(Pictures paired with source code)
--- --- ---

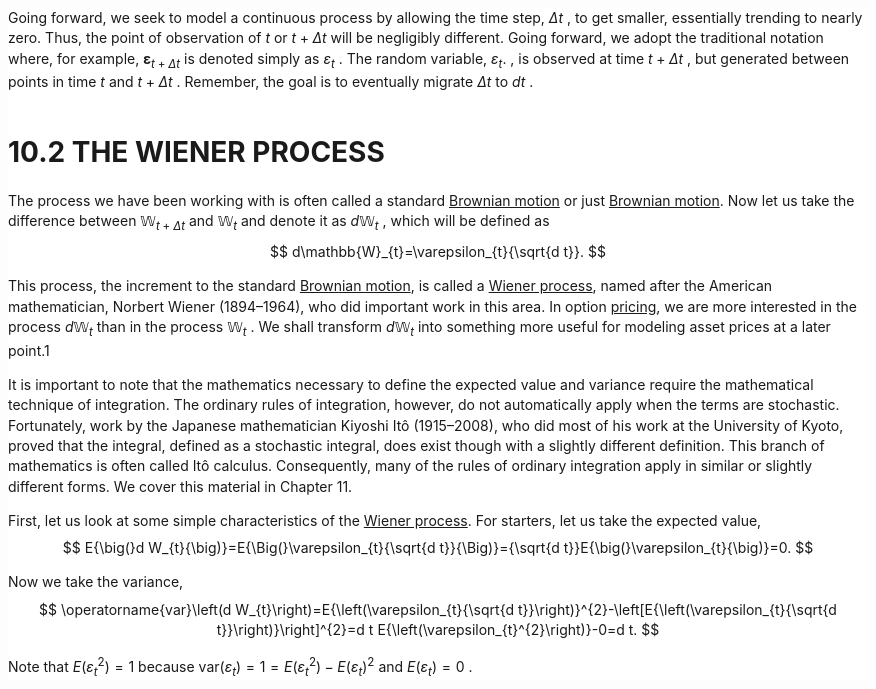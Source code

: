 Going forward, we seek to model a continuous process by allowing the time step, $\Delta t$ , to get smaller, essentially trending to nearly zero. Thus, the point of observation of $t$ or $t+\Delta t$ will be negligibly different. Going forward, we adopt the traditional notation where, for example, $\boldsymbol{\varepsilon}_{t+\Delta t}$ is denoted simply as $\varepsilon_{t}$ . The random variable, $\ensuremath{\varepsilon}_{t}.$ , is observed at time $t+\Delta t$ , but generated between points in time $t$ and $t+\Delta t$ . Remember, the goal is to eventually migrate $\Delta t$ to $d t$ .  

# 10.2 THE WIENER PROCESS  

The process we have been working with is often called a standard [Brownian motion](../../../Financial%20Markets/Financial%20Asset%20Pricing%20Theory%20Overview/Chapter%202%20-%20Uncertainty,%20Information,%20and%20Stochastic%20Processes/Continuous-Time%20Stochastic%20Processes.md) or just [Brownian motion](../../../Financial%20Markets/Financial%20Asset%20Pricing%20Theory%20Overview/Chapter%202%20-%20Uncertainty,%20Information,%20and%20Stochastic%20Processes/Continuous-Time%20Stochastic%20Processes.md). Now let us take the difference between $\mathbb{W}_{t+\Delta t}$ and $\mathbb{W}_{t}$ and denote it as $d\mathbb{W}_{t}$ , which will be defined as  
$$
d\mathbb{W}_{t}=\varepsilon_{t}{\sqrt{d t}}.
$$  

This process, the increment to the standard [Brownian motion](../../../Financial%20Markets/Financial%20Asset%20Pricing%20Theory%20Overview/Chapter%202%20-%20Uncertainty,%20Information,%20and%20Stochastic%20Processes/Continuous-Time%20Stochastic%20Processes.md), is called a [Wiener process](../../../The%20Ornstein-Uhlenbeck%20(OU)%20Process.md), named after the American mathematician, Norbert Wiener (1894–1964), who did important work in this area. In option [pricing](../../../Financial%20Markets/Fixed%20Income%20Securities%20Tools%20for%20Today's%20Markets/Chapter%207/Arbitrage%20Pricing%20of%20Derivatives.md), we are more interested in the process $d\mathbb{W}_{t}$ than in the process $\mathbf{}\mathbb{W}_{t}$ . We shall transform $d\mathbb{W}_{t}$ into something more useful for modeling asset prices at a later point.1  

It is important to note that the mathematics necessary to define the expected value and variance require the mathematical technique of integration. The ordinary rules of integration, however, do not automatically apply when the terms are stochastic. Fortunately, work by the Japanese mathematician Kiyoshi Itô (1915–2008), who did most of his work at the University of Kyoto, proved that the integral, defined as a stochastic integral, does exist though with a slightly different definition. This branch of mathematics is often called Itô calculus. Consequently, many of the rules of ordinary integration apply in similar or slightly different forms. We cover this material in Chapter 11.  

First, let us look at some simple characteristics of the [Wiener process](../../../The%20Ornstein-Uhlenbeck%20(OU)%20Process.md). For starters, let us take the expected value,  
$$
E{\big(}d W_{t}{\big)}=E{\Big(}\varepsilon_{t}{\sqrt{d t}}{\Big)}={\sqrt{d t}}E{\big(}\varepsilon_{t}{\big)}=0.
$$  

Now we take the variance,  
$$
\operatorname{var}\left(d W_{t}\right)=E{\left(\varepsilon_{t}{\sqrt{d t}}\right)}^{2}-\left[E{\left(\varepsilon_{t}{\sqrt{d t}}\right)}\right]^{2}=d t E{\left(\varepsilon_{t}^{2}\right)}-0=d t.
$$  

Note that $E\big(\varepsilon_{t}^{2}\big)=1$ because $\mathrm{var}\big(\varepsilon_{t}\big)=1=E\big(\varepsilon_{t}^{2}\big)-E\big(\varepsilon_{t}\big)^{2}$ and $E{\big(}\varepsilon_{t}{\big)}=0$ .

--- --- ---

• _Work task_:
Please reproduce the entries above exactly, omitting every picture.

• _Reply_:
Source code

: Going forward, we seek to model a continuous process by allowing the time step, $\Delta t$ , to get smaller, essentially trending to nearly zero. Thus, the point of observation of $t$ or $t+\Delta t$ will be negligibly different. Going forward, we adopt the traditional notation where, for example, $\boldsymbol{\varepsilon}_{t+\Delta t}$ is denoted simply as $\varepsilon_{t}$ . The random variable, $\ensuremath{\varepsilon}_{t}.$ , is observed at time $t+\Delta t$ , but generated between points in time $t$ and $t+\Delta t$ . Remember, the goal is to eventually migrate $\Delta t$ to $d t$ .  

# 10.2 THE WIENER PROCESS  

The process we have been working with is often called a standard [Brownian motion](../../../Financial%20Markets/Financial%20Asset%20Pricing%20Theory%20Overview/Chapter%202%20-%20Uncertainty,%20Information,%20and%20Stochastic%20Processes/Continuous-Time%20Stochastic%20Processes.md) or just [Brownian motion](../../../Financial%20Markets/Financial%20Asset%20Pricing%20Theory%20Overview/Chapter%202%20-%20Uncertainty,%20Information,%20and%20Stochastic%20Processes/Continuous-Time%20Stochastic%20Processes.md). Now let us take the difference between $\mathbb{W}_{t+\Delta t}$ and $\mathbb{W}_{t}$ and denote it as $d\mathbb{W}_{t}$ , which will be defined as  
$$
d\mathbb{W}_{t}=\varepsilon_{t}{\sqrt{d t}}.
$$  

This process, the increment to the standard [Brownian motion](../../../Financial%20Markets/Financial%20Asset%20Pricing%20Theory%20Overview/Chapter%202%20-%20Uncertainty,%20Information,%20and%20Stochastic%20Processes/Continuous-Time%20Stochastic%20Processes.md), is called a [Wiener process](../../../The%20Ornstein-Uhlenbeck%20(OU)%20Process.md), named after the American mathematician, Norbert Wiener (1894–1964), who did important work in this area. In option [pricing](../../../Financial%20Markets/Fixed%20Income%20Securities%20Tools%20for%20Today's%20Markets/Chapter%207/Arbitrage%20Pricing%20of%20Derivatives.md), we are more interested in the process $d\mathbb{W}_{t}$ than in the process $\mathbf{}\mathbb{W}_{t}$ . We shall transform $d\mathbb{W}_{t}$ into something more useful for modeling asset prices at a later point.1  

It is important to note that the mathematics necessary to define the expected value and variance require the mathematical technique of integration. The ordinary rules of integration, however, do not automatically apply when the terms are stochastic. Fortunately, work by the Japanese mathematician Kiyoshi Itô (1915–2008), who did most of his work at the University of Kyoto, proved that the integral, defined as a stochastic integral, does exist though with a slightly different definition. This branch of mathematics is often called Itô calculus. Consequently, many of the rules of ordinary integration apply in similar or slightly different forms. We cover this material in Chapter 11.  

First, let us look at some simple characteristics of the [Wiener process](../../../The%20Ornstein-Uhlenbeck%20(OU)%20Process.md). For starters, let us take the expected value,  
$$
E{\big(}d W_{t}{\big)}=E{\Big(}\varepsilon_{t}{\sqrt{d t}}{\Big)}={\sqrt{d t}}E{\big(}\varepsilon_{t}{\big)}=0.
$$  

Now we take the variance,  
$$
\operatorname{var}\left(d W_{t}\right)=E{\left(\varepsilon_{t}{\sqrt{d t}}\right)}^{2}-\left[E{\left(\varepsilon_{t}{\sqrt{d t}}\right)}\right]^{2}=d t E{\left(\varepsilon_{t}^{2}\right)}-0=d t.
$$  

Note that $E\big(\varepsilon_{t}^{2}\big)=1$ because $\mathrm{var}\big(\varepsilon_{t}\big)=1=E\big(\varepsilon_{t}^{2}\big)-E\big(\varepsilon_{t}\big)^{2}$ and $E{\big(}\varepsilon_{t}{\big)}=0$ .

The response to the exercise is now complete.